▶ **TASK REQUIREMENTS**
Which lines run from the start of the data below to the line containing "línea (versión preliminar)"? Set them down exactly, with none added.

▶ **INPUT MATERIAL**
=====
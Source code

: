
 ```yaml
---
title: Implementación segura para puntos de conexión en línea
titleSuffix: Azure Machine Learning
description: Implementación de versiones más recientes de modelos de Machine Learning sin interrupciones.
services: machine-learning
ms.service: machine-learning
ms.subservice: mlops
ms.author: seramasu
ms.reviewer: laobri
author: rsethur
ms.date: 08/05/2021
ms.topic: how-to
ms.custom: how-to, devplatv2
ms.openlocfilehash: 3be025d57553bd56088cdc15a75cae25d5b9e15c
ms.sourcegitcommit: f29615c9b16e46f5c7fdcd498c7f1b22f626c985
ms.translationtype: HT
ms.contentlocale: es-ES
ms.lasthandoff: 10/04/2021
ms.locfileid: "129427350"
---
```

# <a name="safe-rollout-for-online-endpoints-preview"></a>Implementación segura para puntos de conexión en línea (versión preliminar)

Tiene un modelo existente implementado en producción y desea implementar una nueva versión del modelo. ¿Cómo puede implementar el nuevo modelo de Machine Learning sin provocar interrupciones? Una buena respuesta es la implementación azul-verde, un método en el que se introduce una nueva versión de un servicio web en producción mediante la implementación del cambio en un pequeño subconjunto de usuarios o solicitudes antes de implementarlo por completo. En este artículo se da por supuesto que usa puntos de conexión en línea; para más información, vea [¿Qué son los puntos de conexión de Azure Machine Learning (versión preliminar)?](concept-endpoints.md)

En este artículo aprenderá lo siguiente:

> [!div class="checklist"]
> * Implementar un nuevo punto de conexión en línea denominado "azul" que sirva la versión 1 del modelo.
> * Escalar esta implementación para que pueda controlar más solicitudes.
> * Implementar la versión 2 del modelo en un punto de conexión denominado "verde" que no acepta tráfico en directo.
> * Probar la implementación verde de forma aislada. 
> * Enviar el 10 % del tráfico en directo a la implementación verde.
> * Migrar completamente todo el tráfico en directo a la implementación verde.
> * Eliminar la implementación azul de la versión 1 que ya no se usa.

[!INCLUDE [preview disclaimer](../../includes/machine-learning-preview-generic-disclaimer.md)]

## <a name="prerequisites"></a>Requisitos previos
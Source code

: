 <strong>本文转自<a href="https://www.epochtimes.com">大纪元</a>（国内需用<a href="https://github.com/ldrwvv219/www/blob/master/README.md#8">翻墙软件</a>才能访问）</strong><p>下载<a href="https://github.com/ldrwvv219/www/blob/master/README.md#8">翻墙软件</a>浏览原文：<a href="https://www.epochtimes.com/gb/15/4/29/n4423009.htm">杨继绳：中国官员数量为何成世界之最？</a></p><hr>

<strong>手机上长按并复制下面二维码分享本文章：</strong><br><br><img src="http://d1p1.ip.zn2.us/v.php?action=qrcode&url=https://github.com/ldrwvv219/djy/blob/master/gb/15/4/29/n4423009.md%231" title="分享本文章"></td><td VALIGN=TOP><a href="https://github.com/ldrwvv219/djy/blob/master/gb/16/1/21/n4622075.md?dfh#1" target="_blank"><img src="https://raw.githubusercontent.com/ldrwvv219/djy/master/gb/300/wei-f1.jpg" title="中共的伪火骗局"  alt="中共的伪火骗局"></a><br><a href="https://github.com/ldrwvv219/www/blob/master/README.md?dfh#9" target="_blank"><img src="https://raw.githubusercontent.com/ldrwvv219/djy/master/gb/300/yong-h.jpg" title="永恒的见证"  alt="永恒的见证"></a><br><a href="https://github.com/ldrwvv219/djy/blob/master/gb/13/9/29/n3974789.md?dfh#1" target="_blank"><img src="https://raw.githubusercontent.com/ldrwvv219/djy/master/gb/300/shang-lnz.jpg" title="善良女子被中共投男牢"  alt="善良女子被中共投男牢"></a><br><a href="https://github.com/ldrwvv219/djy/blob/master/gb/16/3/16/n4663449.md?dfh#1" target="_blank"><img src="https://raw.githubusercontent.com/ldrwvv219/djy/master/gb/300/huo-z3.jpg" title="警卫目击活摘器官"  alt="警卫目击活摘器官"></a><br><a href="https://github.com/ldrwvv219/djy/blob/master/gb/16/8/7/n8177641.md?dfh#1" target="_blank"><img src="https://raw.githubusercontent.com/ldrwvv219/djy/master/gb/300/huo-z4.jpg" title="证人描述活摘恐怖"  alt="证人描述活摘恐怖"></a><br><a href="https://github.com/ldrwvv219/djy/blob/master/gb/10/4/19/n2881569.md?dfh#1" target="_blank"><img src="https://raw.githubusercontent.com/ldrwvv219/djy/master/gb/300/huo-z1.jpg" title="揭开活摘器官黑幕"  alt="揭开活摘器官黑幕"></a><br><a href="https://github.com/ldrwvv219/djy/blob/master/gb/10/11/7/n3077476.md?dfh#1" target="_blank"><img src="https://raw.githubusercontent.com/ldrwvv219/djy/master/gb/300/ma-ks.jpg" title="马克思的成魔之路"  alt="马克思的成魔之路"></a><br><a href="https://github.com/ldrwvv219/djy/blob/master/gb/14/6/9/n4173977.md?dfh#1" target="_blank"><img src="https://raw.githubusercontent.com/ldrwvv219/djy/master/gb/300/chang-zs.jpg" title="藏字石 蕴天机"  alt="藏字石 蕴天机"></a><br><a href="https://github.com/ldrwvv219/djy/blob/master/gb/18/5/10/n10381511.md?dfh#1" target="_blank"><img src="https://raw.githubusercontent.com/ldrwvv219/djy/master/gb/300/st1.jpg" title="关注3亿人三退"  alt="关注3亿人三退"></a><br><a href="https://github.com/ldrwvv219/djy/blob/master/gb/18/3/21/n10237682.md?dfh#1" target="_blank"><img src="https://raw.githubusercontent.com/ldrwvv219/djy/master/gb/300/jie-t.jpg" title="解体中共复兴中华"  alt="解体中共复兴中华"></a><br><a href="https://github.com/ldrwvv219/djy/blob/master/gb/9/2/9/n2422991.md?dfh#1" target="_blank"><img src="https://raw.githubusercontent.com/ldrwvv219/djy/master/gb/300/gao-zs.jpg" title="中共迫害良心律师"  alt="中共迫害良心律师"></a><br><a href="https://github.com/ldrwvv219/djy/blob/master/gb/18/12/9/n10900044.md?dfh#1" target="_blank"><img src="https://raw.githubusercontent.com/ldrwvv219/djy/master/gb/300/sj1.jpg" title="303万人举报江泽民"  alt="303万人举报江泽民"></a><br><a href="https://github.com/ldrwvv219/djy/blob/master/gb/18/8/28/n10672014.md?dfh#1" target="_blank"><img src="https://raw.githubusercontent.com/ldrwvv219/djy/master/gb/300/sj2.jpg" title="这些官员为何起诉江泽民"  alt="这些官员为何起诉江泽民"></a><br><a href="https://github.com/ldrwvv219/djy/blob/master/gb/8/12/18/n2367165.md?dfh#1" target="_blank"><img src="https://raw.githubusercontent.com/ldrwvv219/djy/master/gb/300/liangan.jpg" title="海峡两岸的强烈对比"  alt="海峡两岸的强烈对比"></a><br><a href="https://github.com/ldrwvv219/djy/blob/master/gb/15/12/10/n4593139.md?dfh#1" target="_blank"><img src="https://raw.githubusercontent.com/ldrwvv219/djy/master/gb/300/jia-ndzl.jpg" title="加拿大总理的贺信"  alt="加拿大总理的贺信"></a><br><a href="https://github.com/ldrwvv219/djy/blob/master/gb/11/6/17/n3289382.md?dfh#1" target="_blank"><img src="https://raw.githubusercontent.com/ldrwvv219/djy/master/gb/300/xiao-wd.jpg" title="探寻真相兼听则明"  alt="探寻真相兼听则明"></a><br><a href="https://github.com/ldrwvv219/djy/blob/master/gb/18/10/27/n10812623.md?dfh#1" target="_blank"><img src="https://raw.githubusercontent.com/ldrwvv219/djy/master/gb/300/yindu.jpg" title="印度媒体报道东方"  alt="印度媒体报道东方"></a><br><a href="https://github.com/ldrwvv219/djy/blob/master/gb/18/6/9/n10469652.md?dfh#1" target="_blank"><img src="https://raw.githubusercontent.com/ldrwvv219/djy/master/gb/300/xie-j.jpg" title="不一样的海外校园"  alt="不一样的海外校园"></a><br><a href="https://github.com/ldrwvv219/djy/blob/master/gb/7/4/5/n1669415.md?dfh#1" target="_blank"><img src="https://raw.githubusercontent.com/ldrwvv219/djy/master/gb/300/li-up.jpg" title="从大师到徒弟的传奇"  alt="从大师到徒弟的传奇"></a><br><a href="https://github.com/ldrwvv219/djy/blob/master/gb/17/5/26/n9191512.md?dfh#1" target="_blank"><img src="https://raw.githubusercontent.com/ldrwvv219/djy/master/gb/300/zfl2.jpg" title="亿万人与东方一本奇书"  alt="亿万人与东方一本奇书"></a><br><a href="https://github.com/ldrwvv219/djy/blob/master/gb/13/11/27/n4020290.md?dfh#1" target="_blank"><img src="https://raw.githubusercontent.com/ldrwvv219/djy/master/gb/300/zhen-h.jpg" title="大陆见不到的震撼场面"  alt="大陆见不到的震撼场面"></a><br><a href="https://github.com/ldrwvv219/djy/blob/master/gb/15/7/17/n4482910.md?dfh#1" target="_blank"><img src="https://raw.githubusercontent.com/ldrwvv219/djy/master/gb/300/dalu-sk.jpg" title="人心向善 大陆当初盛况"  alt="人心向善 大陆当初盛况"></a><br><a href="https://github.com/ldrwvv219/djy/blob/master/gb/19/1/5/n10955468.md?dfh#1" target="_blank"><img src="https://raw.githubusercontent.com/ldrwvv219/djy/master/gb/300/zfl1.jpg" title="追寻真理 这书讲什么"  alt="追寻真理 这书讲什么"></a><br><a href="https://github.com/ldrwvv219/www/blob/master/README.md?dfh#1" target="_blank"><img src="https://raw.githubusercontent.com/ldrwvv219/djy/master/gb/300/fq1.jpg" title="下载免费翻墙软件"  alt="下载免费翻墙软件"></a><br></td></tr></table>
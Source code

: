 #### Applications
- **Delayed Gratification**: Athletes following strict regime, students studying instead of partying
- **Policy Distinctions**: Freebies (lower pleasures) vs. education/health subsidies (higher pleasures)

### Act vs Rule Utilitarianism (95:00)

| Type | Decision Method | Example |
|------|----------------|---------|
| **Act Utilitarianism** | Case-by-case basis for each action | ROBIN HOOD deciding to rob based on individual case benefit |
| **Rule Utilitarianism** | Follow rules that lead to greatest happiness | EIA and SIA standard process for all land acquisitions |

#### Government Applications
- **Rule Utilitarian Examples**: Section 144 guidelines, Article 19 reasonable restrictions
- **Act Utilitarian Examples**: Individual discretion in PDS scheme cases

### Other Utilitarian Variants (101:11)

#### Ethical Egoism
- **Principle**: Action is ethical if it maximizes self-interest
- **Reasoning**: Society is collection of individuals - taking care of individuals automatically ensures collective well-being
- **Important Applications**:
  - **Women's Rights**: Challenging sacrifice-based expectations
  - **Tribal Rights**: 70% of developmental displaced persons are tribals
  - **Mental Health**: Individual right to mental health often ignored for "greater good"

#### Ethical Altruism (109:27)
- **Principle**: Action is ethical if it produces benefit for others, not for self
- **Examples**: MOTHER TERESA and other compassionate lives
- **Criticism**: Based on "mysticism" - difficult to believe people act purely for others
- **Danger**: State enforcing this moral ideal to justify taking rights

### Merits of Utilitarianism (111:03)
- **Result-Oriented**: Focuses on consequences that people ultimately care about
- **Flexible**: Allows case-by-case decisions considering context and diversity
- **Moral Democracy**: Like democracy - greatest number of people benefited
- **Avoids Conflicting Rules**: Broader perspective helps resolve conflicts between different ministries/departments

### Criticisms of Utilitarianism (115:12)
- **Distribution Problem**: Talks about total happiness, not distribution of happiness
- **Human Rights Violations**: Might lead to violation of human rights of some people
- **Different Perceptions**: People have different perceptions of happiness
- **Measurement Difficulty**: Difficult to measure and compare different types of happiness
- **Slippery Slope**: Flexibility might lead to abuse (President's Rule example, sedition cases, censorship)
=====
▶ **WRITTEN SOLUTION**
Source code

:
 ```yaml
---
title: Implementación segura para puntos de conexión en línea
titleSuffix: Azure Machine Learning
description: Implementación de versiones más recientes de modelos de Machine Learning sin interrupciones.
services: machine-learning
ms.service: machine-learning
ms.subservice: mlops
ms.author: seramasu
ms.reviewer: laobri
author: rsethur
ms.date: 08/05/2021
ms.topic: how-to
ms.custom: how-to, devplatv2
ms.openlocfilehash: 3be025d57553bd56088cdc15a75cae25d5b9e15c
ms.sourcegitcommit: f29615c9b16e46f5c7fdcd498c7f1b22f626c985
ms.translationtype: HT
ms.contentlocale: es-ES
ms.lasthandoff: 10/04/2021
ms.locfileid: "129427350"
---
```

# <a name="safe-rollout-for-online-endpoints-preview"></a>Implementación segura para puntos de conexión en línea (versión preliminar)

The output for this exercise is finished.